EU Country-Specific Fashion & Textile Regulations in 2024

June 11, 2024

A deep dive into individual EU legislation compliance

According to Euratex, the European fashion legislation landscape is shaped by 16 main textile & fashion regulations affecting how national and international fashion brands and manufacturers operate along their supply chain. While many regulations apply across the EU, some are specific to individual countries.

France is leading, with 4 regulations impacting the textile industry. Today we shed light on each country-specific regulation and how fashion companies can comply with them.

Austria: Supply Chain Act

Status: Proposal

In June 2023, Austria proposed a Supply Chain Act to the National Council, aiming to uphold human rights, labor rights, animal welfare, and environmental standards across supply chains, including domestic production.

The proposal is under review by the Committee on Economic Affairs, Industry & Energy, with a report expected in 2024. Though details are pending, the Act emphasizes comprehensive documentation and transparent disclosure of production processes, including transportation.

Source: Austrian Parliament

Belgium: Value Chain Duty of Vigilance & Responsibility Law

Status: Proposal

The Belgian government is considering legislation to mandate corporate due diligence and responsibility across value chains. This law aims to compel businesses to identify and mitigate social and environmental impacts, publicly report on their efforts, and address risks. 

Targeting large companies, public interest entities in finance, and small to medium-sized businesses in high-risk sectors or regions, compliance may raise costs and non-compliance could lead to penalties and reputational harm. Smaller businesses collaborating with obligated entities will also feel the impact as they must meet due diligence standards.

Source: Belgium Chamber

Finland: Decree on Textile Waste

Status: Adopted

In 2021, Finland introduced a law mandating municipalities to separate collection of textiles starting January 2023. Municipalities are responsible for managing household textiles, similar to other waste.

The law requires separately collected textile waste to undergo processing, reuse or high-quality mechanical recycling. Additionally, businesses producing textile waste must also separate their waste.

As this law primarily affects municipalities, it will impact organizations contracted for waste collection by local governments. Existing contractors may face additional requirements, while new opportunities may arise for waste collection entities to assist municipalities. Consequently, textile collection and treatment systems will need to expand to handle increased material volumes.

Source: Zero Waste Europe 

France: Duty of Vigilance Law

Status: Adopted

In 2017, France introduced the Duty of Vigilance Law, compelling large corporations to uphold corporate social responsibility through due diligence. This law mandates companies to annually create, publish, and implement a vigilance plan, which involves identifying, preventing, and mitigating human rights and environmental risks. It requires assessing supply chains, subsidiaries, and subcontractors for risk mapping, collecting data on risks, and taking action to mitigate them.

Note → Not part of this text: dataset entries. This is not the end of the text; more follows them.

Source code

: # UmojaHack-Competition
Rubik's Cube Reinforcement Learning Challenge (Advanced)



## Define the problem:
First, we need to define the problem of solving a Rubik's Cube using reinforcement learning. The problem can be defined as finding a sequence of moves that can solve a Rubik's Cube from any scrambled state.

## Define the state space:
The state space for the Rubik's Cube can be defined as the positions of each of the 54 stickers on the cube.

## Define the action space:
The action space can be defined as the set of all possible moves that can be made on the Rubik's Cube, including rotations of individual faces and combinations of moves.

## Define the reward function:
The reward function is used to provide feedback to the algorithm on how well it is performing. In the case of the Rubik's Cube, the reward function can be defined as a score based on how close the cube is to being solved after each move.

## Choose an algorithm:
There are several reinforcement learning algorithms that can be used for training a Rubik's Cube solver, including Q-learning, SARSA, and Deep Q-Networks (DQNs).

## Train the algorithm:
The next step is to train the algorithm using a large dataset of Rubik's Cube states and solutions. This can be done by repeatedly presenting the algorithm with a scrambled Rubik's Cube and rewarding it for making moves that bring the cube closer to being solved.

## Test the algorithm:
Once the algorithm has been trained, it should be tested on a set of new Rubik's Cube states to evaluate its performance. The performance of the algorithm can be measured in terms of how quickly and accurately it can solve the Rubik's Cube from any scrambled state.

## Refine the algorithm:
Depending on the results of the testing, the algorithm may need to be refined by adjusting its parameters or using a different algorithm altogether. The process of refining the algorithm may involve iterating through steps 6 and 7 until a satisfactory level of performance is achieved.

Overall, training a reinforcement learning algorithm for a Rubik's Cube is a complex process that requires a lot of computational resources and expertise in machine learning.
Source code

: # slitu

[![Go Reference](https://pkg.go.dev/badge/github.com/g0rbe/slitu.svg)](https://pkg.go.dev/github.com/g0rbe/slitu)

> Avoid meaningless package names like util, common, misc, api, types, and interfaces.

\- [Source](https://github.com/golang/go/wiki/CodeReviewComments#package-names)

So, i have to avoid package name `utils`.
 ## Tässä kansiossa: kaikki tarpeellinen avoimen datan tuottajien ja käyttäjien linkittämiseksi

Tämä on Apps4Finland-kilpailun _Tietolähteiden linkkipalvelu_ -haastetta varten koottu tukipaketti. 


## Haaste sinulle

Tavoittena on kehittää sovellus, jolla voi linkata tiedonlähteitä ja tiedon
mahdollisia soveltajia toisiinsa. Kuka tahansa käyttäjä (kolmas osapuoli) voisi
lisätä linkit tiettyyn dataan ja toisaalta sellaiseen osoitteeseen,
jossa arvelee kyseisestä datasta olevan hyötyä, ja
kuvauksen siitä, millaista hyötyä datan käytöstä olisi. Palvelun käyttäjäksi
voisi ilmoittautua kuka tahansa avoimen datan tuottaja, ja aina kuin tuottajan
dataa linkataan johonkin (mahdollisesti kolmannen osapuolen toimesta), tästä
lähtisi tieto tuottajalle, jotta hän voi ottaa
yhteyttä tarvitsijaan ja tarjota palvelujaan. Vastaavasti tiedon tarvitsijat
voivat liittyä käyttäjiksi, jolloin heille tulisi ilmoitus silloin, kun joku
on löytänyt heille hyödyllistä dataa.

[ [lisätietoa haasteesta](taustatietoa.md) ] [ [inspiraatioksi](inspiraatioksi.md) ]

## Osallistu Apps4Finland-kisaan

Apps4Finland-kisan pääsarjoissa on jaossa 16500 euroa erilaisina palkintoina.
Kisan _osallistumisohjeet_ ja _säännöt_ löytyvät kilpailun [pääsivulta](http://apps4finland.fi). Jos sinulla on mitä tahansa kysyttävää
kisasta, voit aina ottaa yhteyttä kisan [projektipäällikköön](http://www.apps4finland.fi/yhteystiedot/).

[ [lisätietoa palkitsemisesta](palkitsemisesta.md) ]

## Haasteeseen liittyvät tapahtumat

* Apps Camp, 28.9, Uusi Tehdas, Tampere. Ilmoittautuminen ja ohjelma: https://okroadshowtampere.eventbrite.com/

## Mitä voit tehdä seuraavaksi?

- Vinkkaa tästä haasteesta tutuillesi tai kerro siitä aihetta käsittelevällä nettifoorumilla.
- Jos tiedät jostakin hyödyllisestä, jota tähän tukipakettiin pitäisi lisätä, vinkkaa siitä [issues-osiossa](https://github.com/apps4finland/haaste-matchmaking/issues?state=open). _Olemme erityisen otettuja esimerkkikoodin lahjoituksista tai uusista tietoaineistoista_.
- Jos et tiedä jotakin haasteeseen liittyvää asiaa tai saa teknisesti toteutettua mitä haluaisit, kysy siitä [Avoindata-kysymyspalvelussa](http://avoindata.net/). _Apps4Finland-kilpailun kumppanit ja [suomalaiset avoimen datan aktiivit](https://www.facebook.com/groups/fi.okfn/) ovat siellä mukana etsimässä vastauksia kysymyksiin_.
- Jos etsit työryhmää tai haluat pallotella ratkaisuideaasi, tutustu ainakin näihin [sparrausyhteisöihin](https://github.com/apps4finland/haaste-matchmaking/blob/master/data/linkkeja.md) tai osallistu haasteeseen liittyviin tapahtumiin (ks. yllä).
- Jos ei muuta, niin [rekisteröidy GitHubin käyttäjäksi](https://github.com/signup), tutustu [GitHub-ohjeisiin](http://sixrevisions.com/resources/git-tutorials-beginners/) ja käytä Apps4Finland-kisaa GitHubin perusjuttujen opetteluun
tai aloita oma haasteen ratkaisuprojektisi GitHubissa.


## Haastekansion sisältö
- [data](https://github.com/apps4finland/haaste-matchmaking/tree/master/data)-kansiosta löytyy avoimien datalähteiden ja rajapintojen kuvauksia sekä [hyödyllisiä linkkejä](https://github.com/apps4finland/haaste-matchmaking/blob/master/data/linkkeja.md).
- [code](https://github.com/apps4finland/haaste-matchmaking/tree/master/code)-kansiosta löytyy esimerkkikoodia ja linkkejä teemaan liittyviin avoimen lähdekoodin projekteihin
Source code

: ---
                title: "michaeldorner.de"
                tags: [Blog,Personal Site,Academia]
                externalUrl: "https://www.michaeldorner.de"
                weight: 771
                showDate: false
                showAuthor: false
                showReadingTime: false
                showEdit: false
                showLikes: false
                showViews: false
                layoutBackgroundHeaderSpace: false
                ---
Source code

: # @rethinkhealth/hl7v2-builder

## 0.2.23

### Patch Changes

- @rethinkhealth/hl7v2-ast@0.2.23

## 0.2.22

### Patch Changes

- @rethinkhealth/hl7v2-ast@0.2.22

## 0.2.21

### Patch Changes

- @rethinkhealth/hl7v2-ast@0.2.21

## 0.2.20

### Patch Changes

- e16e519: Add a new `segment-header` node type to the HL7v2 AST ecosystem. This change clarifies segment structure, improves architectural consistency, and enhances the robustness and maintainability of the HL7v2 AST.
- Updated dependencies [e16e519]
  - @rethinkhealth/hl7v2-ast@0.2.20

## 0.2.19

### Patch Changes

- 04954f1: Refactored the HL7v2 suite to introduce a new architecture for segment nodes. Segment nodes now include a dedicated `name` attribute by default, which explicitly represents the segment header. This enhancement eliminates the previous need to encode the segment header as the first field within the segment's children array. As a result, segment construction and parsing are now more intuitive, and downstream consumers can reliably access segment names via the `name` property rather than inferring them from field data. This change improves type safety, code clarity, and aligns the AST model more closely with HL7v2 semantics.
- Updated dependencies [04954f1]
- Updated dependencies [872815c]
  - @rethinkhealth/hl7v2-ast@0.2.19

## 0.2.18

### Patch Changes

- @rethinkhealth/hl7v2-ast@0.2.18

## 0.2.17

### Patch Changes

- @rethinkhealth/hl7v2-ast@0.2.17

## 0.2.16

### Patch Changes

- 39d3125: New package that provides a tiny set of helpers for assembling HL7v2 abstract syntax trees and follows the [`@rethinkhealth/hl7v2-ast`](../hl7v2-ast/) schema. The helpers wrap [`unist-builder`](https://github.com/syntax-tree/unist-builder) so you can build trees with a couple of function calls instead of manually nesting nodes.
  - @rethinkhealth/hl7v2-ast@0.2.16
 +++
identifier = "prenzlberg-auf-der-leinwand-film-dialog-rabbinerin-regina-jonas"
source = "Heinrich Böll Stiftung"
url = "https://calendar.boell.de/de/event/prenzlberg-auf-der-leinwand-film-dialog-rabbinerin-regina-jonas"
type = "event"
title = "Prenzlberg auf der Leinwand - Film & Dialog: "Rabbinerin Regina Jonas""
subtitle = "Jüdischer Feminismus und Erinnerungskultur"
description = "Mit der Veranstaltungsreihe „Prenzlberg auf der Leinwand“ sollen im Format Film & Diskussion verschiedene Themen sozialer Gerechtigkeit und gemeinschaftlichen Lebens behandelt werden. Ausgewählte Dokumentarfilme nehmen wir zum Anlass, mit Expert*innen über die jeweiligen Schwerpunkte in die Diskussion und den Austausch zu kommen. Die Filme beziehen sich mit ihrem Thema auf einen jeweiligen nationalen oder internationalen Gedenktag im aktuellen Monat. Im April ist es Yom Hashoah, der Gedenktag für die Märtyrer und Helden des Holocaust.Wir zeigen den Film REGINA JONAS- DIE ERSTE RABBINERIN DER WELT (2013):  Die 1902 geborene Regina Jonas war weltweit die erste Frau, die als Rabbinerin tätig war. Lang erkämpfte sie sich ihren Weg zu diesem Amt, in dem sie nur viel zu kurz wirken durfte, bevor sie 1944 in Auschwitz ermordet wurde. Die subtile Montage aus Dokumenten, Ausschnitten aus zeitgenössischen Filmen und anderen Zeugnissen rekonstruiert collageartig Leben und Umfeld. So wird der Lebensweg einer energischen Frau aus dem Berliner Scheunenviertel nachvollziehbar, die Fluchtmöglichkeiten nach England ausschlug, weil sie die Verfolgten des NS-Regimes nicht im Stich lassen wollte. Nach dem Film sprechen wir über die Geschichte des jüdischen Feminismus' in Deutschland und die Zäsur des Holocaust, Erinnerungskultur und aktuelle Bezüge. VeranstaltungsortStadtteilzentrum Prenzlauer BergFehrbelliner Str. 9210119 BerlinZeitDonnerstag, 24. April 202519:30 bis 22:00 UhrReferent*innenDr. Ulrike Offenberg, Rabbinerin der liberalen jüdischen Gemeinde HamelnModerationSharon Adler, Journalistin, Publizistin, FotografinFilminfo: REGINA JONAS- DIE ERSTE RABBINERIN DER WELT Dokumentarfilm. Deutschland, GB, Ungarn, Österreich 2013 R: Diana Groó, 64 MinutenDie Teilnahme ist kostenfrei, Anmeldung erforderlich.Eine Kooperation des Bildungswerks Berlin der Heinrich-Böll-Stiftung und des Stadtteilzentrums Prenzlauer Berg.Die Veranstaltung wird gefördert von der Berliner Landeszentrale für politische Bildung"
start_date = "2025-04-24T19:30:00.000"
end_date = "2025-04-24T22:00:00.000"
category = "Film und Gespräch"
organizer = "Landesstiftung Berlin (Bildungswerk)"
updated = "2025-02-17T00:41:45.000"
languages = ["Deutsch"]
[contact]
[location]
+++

The law applies to French businesses with at least 5,000 employees including subsidiaries and to companies with a HQ in France or abroad with a minimum of 10,000 employees. Compliance may raise operational costs, and non-compliance can lead to fines of up to 10 million euros and reputational damage.

Source: LegiFrance

France: Waste & Circular Economy Law (AGEC)

Status: Adopted

France's journey toward textile circular economy legislation started in 2007 with the French Environmental Code (Law L541-10), launching the first Extended Producer Responsibility (EPR) scheme. This initiative aimed to enhance textile management, influencing design, waste prevention, and end-of-life strategies. Producers financed collection and treatment, supporting reuse, recycling, and research.

In February 2022, the Law on the Fight against Waste and the Circular Economy (AGEC Law) revised the EPR legislation to foster a sustainable textile sector. It promoted Ecodesign, expanded collection, funded sorting, and encouraged reuse, repair, and recycling. The AGEC Law set ambitious waste diversion targets.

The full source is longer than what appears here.